Does a quantum wave stretch out forever? In learning about the duality of quantum particles, I wonder if a quantum wave stretches out into the distance, essentially forever?  And if so, when a particle is observed, is it possible (but highly unlikely) that the particle might be found anywhere along the wave?
 A: 
In learning about the duality of quantum particles, I wonder if a
quantum wave stretches out into the distance, essentially forever?

Not necessarily although in many cases: yes.
Consider the educational case of the particle in a 1D box (or a 2D or 3D box, for that matter)
Here the particle is strictly confined to the domain $[0,L]$ with $\text{zero}$ probability of finding it outside of these bounds.
For atoms however the probability density function of electrons, $|\Psi|^2$, decays exponentially with increasing distance (from the nucleus) and only tends $\to 0$ for infinite distance. In reality however the probability tails off pretty quickly.

Finally a word of caution against the use of the term "quantum wave". In QP, particles are assigned a so-called wave function, $\Psi(r)$, found by solving the Schrödinger equation of the system. The wave function shouldn't be considered a wave in the strict sense of the word. Rather, the square of its modulus, $|\Psi(r)|^2$, gives the probability density function of the particle.
The wave function itself is a mathematical object that contains all the information about the quantum system that is knowable.
A: Nothing that starts out in a finite region later extends to an infinite region, because it would take an infinite amount of time to get there. This is true of wavefunctions in quantum physics just as much as it is true of more familiar things. But we often use infinitely extended wavefunctions for purposes of analysis, a bit like using perfect waveforms in Fourier analysis.
Someone will say that a wavefunction such as the ground state of the electron in hydrogen decays exponentially but extends to infinity in principle. But no electron ever gets exactly into the ground state because it would take an infinite amount of time. So if we want to talk about exact statements then, once again, no wavefunction extends to infinity.
Having said that, I would be happy to say that some given hydrogen atom is genuinely in its ground state after say 100 decay lifetimes, because that is consistent with all feasible observations. Does this mean I would be willing to admit the wavefunction now extends to infinity? Well not really. Even if a wavefunction has the form $\exp(-r/a)$ with $a$ a constant and $r$ unbounded, then to say that it extends to infinity is to miss the essential physics. When $r > 1000 a$ in this example, the wavefunction approaches so closely to zero that no theory in physics is accurate enough to say whether or not it is truly zero.
Finally, the momentum eigenstate wavefunctions that are often used in analysis are useful mathematical quantities, but no particle ever manages to end up in an exact momentum eigenstate.

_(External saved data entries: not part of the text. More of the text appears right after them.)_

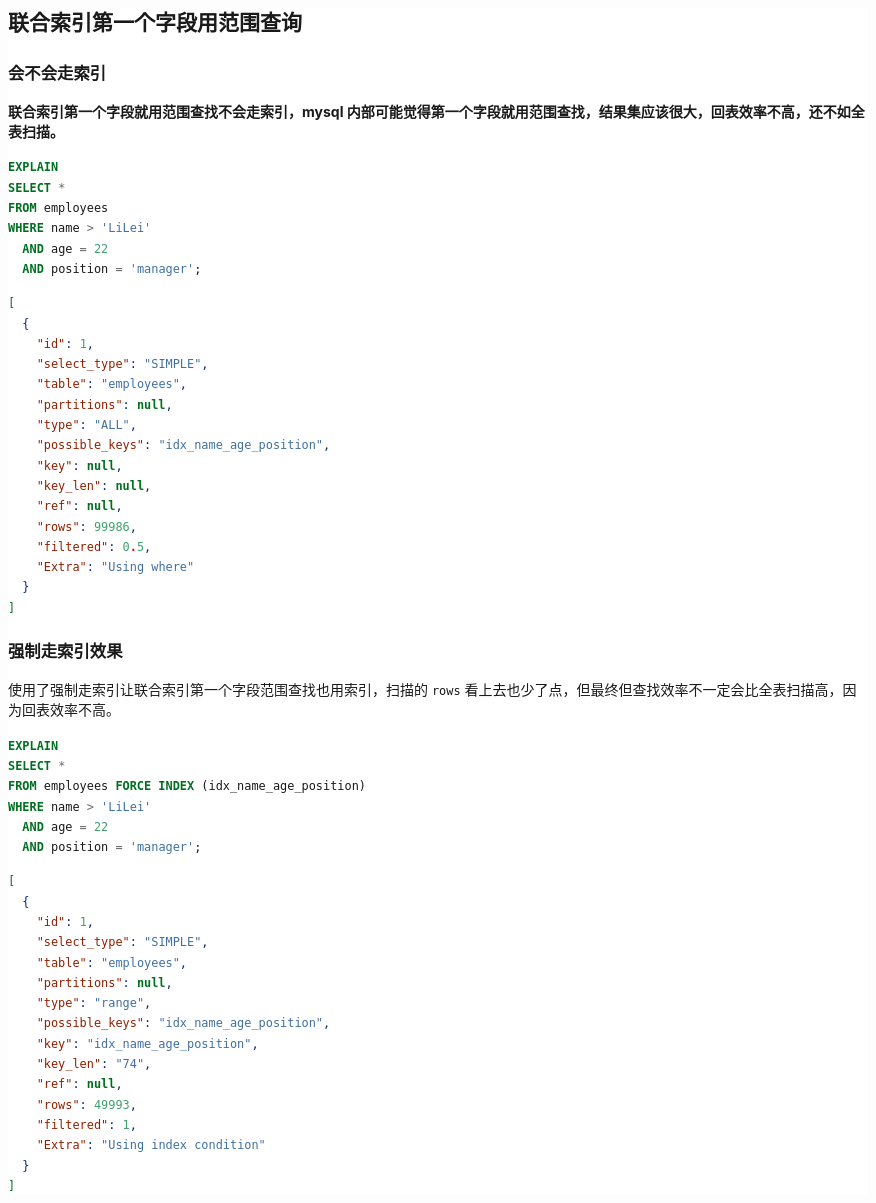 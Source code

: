 ## 联合索引第一个字段用范围查询

### 会不会走索引

**联合索引第一个字段就用范围查找不会走索引，mysql 内部可能觉得第一个字段就用范围查找，结果集应该很大，回表效率不高，还不如全表扫描。**

```sql
EXPLAIN
SELECT *
FROM employees
WHERE name > 'LiLei'
  AND age = 22
  AND position = 'manager';
```

```json
[
  {
    "id": 1,
    "select_type": "SIMPLE",
    "table": "employees",
    "partitions": null,
    "type": "ALL",
    "possible_keys": "idx_name_age_position",
    "key": null,
    "key_len": null,
    "ref": null,
    "rows": 99986,
    "filtered": 0.5,
    "Extra": "Using where"
  }
]
```

### 强制走索引效果

使用了强制走索引让联合索引第一个字段范围查找也用索引，扫描的 `rows` 看上去也少了点，但最终但查找效率不一定会比全表扫描高，因为回表效率不高。

```sql
EXPLAIN
SELECT *
FROM employees FORCE INDEX (idx_name_age_position)
WHERE name > 'LiLei'
  AND age = 22
  AND position = 'manager';
```

```json
[
  {
    "id": 1,
    "select_type": "SIMPLE",
    "table": "employees",
    "partitions": null,
    "type": "range",
    "possible_keys": "idx_name_age_position",
    "key": "idx_name_age_position",
    "key_len": "74",
    "ref": null,
    "rows": 49993,
    "filtered": 1,
    "Extra": "Using index condition"
  }
]
```
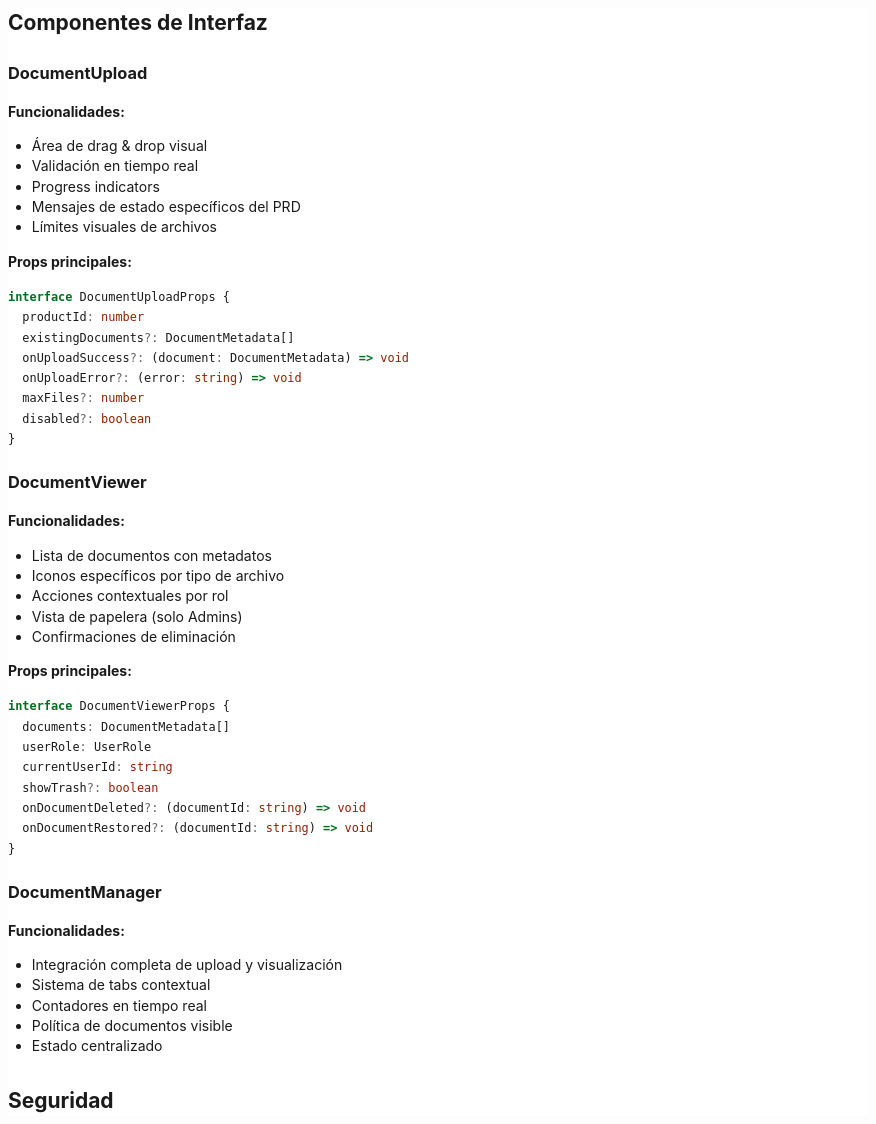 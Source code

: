 ## Componentes de Interfaz

### DocumentUpload
**Funcionalidades:**
- Área de drag & drop visual
- Validación en tiempo real
- Progress indicators
- Mensajes de estado específicos del PRD
- Límites visuales de archivos

**Props principales:**
```typescript
interface DocumentUploadProps {
  productId: number
  existingDocuments?: DocumentMetadata[]
  onUploadSuccess?: (document: DocumentMetadata) => void
  onUploadError?: (error: string) => void
  maxFiles?: number
  disabled?: boolean
}
```

### DocumentViewer
**Funcionalidades:**
- Lista de documentos con metadatos
- Iconos específicos por tipo de archivo
- Acciones contextuales por rol
- Vista de papelera (solo Admins)
- Confirmaciones de eliminación

**Props principales:**
```typescript
interface DocumentViewerProps {
  documents: DocumentMetadata[]
  userRole: UserRole
  currentUserId: string
  showTrash?: boolean
  onDocumentDeleted?: (documentId: string) => void
  onDocumentRestored?: (documentId: string) => void
}
```

### DocumentManager
**Funcionalidades:**
- Integración completa de upload y visualización
- Sistema de tabs contextual
- Contadores en tiempo real
- Política de documentos visible
- Estado centralizado

## Seguridad
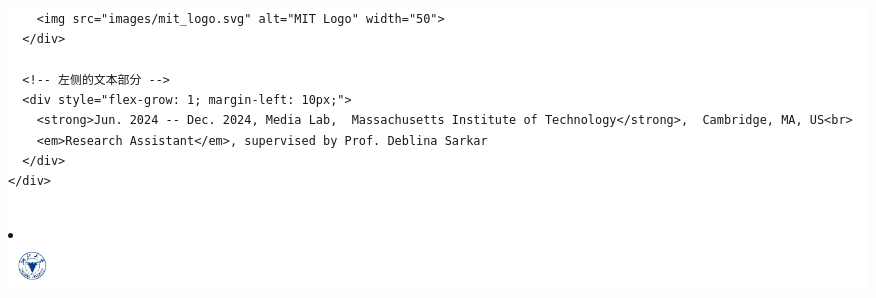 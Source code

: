         <img src="images/mit_logo.svg" alt="MIT Logo" width="50">
      </div>

      <!-- 左侧的文本部分 -->
      <div style="flex-grow: 1; margin-left: 10px;">
        <strong>Jun. 2024 -- Dec. 2024, Media Lab,  Massachusetts Institute of Technology</strong>,  Cambridge, MA, US<br>
        <em>Research Assistant</em>, supervised by Prof. Deblina Sarkar
      </div>
    </div>
  </li>
  <br />
  <li>
    <div style="display: flex; align-items: center;">
      <!-- 右侧的图像部分 -->
      <div>
        <img src="images/zju_logo.png" alt="ZJU Logo" width="50">
      </div>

If you want an example of a really big wavefunction, then I think there may be some examples in astrophysics, when light, and also neutrinos and gravitational waves, propagate over very large distances. If it can be modeled as a spherical wave and has not undergone scattering so as to pick one direction over another, then the spherical wavefunction can in principle extend over many lightyears after the light (or neutrino etc.) has journeyed for long enough.